*** Begin section ***

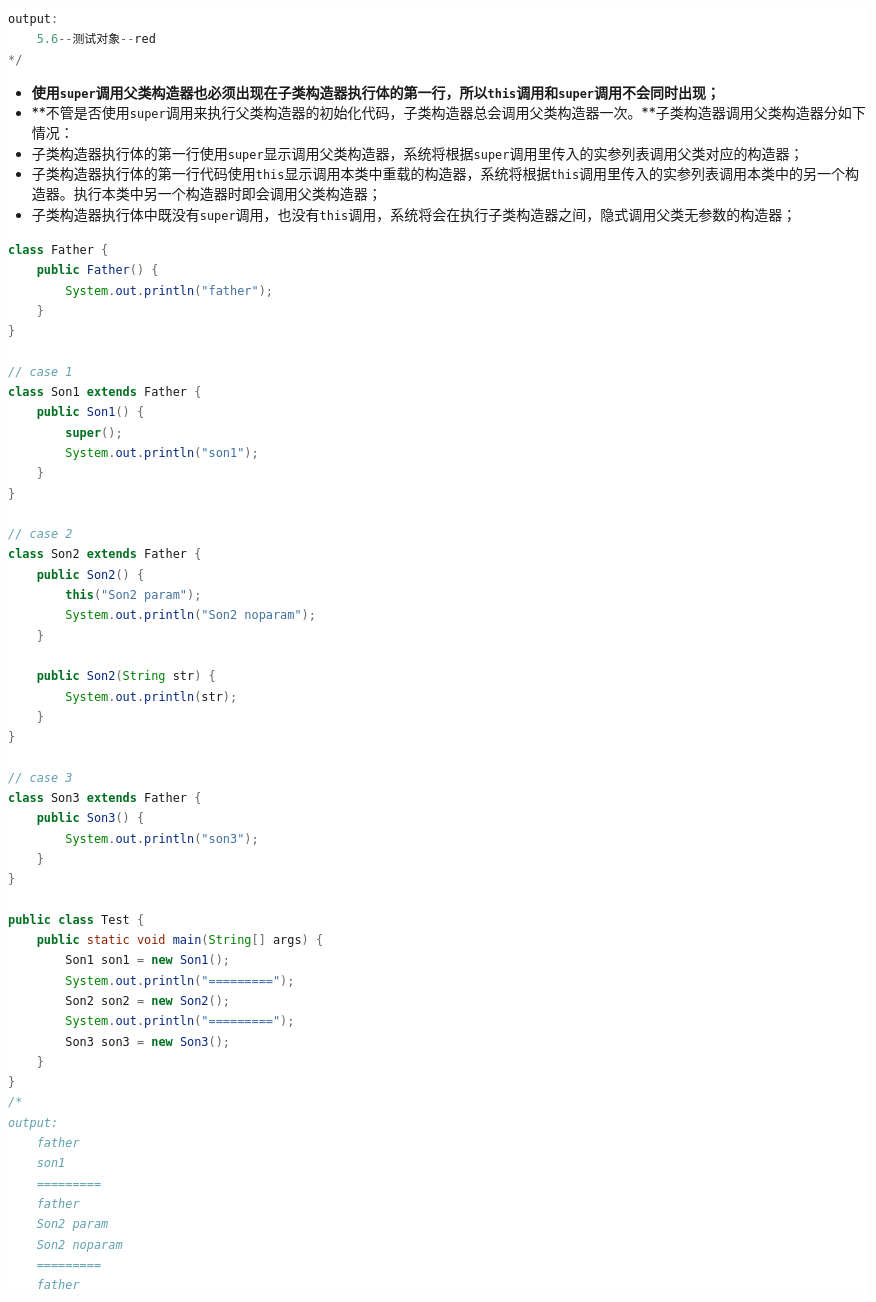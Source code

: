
 ```java
output:
	5.6--测试对象--red
*/
```

- **使用`super`调用父类构造器也必须出现在子类构造器执行体的第一行，所以`this`调用和`super`调用不会同时出现；**
- **不管是否使用`super`调用来执行父类构造器的初始化代码，子类构造器总会调用父类构造器一次。**子类构造器调用父类构造器分如下情况：
- 子类构造器执行体的第一行使用`super`显示调用父类构造器，系统将根据`super`调用里传入的实参列表调用父类对应的构造器；
- 子类构造器执行体的第一行代码使用`this`显示调用本类中重载的构造器，系统将根据`this`调用里传入的实参列表调用本类中的另一个构造器。执行本类中另一个构造器时即会调用父类构造器；
- 子类构造器执行体中既没有`super`调用，也没有`this`调用，系统将会在执行子类构造器之间，隐式调用父类无参数的构造器；

```java
class Father {
    public Father() {
        System.out.println("father");
    }
}

// case 1
class Son1 extends Father {
    public Son1() {
        super();
        System.out.println("son1");
    }
}

// case 2
class Son2 extends Father {
    public Son2() {
        this("Son2 param");
        System.out.println("Son2 noparam");
    }

    public Son2(String str) {
        System.out.println(str);
    }
}

// case 3
class Son3 extends Father {
    public Son3() {
        System.out.println("son3");
    }
}

public class Test {
    public static void main(String[] args) {
        Son1 son1 = new Son1();
        System.out.println("=========");
        Son2 son2 = new Son2();
        System.out.println("=========");
        Son3 son3 = new Son3();
    }
}
/*
output:
    father
    son1
    =========
    father
    Son2 param
    Son2 noparam
    =========
    father
```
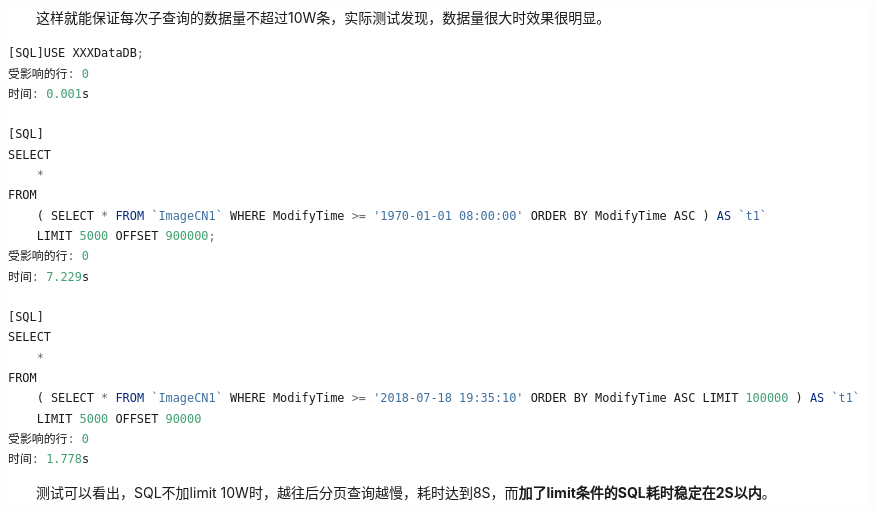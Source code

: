   这样就能保证每次子查询的数据量不超过10W条，实际测试发现，数据量很大时效果很明显。

```javascript
[SQL]USE XXXDataDB;
受影响的行: 0
时间: 0.001s

[SQL]
SELECT
	*
FROM
	( SELECT * FROM `ImageCN1` WHERE ModifyTime >= '1970-01-01 08:00:00' ORDER BY ModifyTime ASC ) AS `t1` 
	LIMIT 5000 OFFSET 900000;
受影响的行: 0
时间: 7.229s

[SQL]
SELECT
	*
FROM
	( SELECT * FROM `ImageCN1` WHERE ModifyTime >= '2018-07-18 19:35:10' ORDER BY ModifyTime ASC LIMIT 100000 ) AS `t1` 
	LIMIT 5000 OFFSET 90000
受影响的行: 0
时间: 1.778s
```

  测试可以看出，SQL不加limit 10W时，越往后分页查询越慢，耗时达到8S，而**加了limit条件的SQL耗时稳定在2S以内**。
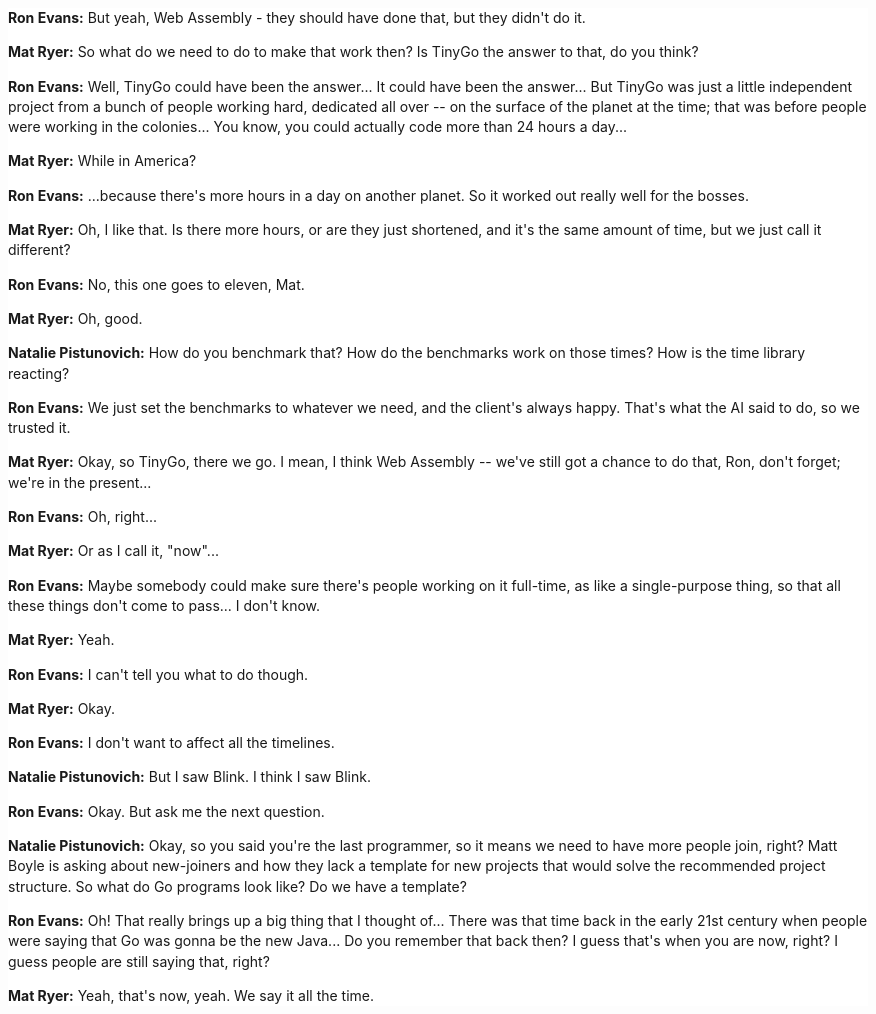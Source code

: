 **Ron Evans:** But yeah, Web Assembly - they should have done that, but they didn't do it.

**Mat Ryer:** So what do we need to do to make that work then? Is TinyGo the answer to that, do you think?

**Ron Evans:** Well, TinyGo could have been the answer... It could have been the answer... But TinyGo was just a little independent project from a bunch of people working hard, dedicated all over -- on the surface of the planet at the time; that was before people were working in the colonies... You know, you could actually code more than 24 hours a day...

**Mat Ryer:** While in America?

**Ron Evans:** ...because there's more hours in a day on another planet. So it worked out really well for the bosses.

**Mat Ryer:** Oh, I like that. Is there more hours, or are they just shortened, and it's the same amount of time, but we just call it different?

**Ron Evans:** No, this one goes to eleven, Mat.

**Mat Ryer:** Oh, good.

**Natalie Pistunovich:** How do you benchmark that? How do the benchmarks work on those times? How is the time library reacting?

**Ron Evans:** We just set the benchmarks to whatever we need, and the client's always happy. That's what the AI said to do, so we trusted it.

**Mat Ryer:** Okay, so TinyGo, there we go. I mean, I think Web Assembly -- we've still got a chance to do that, Ron, don't forget; we're in the present...

**Ron Evans:** Oh, right...

**Mat Ryer:** Or as I call it, "now"...

**Ron Evans:** Maybe somebody could make sure there's people working on it full-time, as like a single-purpose thing, so that all these things don't come to pass... I don't know.

**Mat Ryer:** Yeah.

**Ron Evans:** I can't tell you what to do though.

**Mat Ryer:** Okay.

**Ron Evans:** I don't want to affect all the timelines.

**Natalie Pistunovich:** But I saw Blink. I think I saw Blink.

**Ron Evans:** Okay. But ask me the next question.

**Natalie Pistunovich:** Okay, so you said you're the last programmer, so it means we need to have more people join, right? Matt Boyle is asking about new-joiners and how they lack a template for new projects that would solve the recommended project structure. So what do Go programs look like? Do we have a template?

**Ron Evans:** Oh! That really brings up a big thing that I thought of... There was that time back in the early 21st century when people were saying that Go was gonna be the new Java... Do you remember that back then? I guess that's when you are now, right? I guess people are still saying that, right?

**Mat Ryer:** Yeah, that's now, yeah. We say it all the time.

*** End section ***

## Work request
Only the text of the entries above, transcribed exactly, should be given; leave out pictures.

## Task answer
Source code

:
 ```java
output:
	5.6--测试对象--red
*/
```

- **使用`super`调用父类构造器也必须出现在子类构造器执行体的第一行，所以`this`调用和`super`调用不会同时出现；**
- **不管是否使用`super`调用来执行父类构造器的初始化代码，子类构造器总会调用父类构造器一次。**子类构造器调用父类构造器分如下情况：
- 子类构造器执行体的第一行使用`super`显示调用父类构造器，系统将根据`super`调用里传入的实参列表调用父类对应的构造器；
- 子类构造器执行体的第一行代码使用`this`显示调用本类中重载的构造器，系统将根据`this`调用里传入的实参列表调用本类中的另一个构造器。执行本类中另一个构造器时即会调用父类构造器；
- 子类构造器执行体中既没有`super`调用，也没有`this`调用，系统将会在执行子类构造器之间，隐式调用父类无参数的构造器；

```java
class Father {
    public Father() {
        System.out.println("father");
    }
}

// case 1
class Son1 extends Father {
    public Son1() {
        super();
        System.out.println("son1");
    }
}

// case 2
class Son2 extends Father {
    public Son2() {
        this("Son2 param");
        System.out.println("Son2 noparam");
    }

    public Son2(String str) {
        System.out.println(str);
    }
}

// case 3
class Son3 extends Father {
    public Son3() {
        System.out.println("son3");
    }
}

public class Test {
    public static void main(String[] args) {
        Son1 son1 = new Son1();
        System.out.println("=========");
        Son2 son2 = new Son2();
        System.out.println("=========");
        Son3 son3 = new Son3();
    }
}
/*
output:
    father
    son1
    =========
    father
    Son2 param
    Son2 noparam
    =========
    father
```
Source code

:   这样就能保证每次子查询的数据量不超过10W条，实际测试发现，数据量很大时效果很明显。

```javascript
[SQL]USE XXXDataDB;
受影响的行: 0
时间: 0.001s

[SQL]
SELECT
	*
FROM
	( SELECT * FROM `ImageCN1` WHERE ModifyTime >= '1970-01-01 08:00:00' ORDER BY ModifyTime ASC ) AS `t1` 
	LIMIT 5000 OFFSET 900000;
受影响的行: 0
时间: 7.229s

[SQL]
SELECT
	*
FROM
	( SELECT * FROM `ImageCN1` WHERE ModifyTime >= '2018-07-18 19:35:10' ORDER BY ModifyTime ASC LIMIT 100000 ) AS `t1` 
	LIMIT 5000 OFFSET 90000
受影响的行: 0
时间: 1.778s
```

  测试可以看出，SQL不加limit 10W时，越往后分页查询越慢，耗时达到8S，而**加了limit条件的SQL耗时稳定在2S以内**。
Source code

: **Ron Evans:** But yeah, Web Assembly - they should have done that, but they didn't do it.

**Mat Ryer:** So what do we need to do to make that work then? Is TinyGo the answer to that, do you think?

**Ron Evans:** Well, TinyGo could have been the answer... It could have been the answer... But TinyGo was just a little independent project from a bunch of people working hard, dedicated all over -- on the surface of the planet at the time; that was before people were working in the colonies... You know, you could actually code more than 24 hours a day...

**Mat Ryer:** While in America?

**Ron Evans:** ...because there's more hours in a day on another planet. So it worked out really well for the bosses.

**Mat Ryer:** Oh, I like that. Is there more hours, or are they just shortened, and it's the same amount of time, but we just call it different?

**Ron Evans:** No, this one goes to eleven, Mat.

**Mat Ryer:** Oh, good.

**Natalie Pistunovich:** How do you benchmark that? How do the benchmarks work on those times? How is the time library reacting?

**Ron Evans:** We just set the benchmarks to whatever we need, and the client's always happy. That's what the AI said to do, so we trusted it.

**Mat Ryer:** Okay, so TinyGo, there we go. I mean, I think Web Assembly -- we've still got a chance to do that, Ron, don't forget; we're in the present...

**Ron Evans:** Oh, right...

**Mat Ryer:** Or as I call it, "now"...

**Ron Evans:** Maybe somebody could make sure there's people working on it full-time, as like a single-purpose thing, so that all these things don't come to pass... I don't know.

**Mat Ryer:** Yeah.

**Ron Evans:** I can't tell you what to do though.

**Mat Ryer:** Okay.

**Ron Evans:** I don't want to affect all the timelines.

**Natalie Pistunovich:** But I saw Blink. I think I saw Blink.

**Ron Evans:** Okay. But ask me the next question.

**Natalie Pistunovich:** Okay, so you said you're the last programmer, so it means we need to have more people join, right? Matt Boyle is asking about new-joiners and how they lack a template for new projects that would solve the recommended project structure. So what do Go programs look like? Do we have a template?

**Ron Evans:** Oh! That really brings up a big thing that I thought of... There was that time back in the early 21st century when people were saying that Go was gonna be the new Java... Do you remember that back then? I guess that's when you are now, right? I guess people are still saying that, right?

**Mat Ryer:** Yeah, that's now, yeah. We say it all the time.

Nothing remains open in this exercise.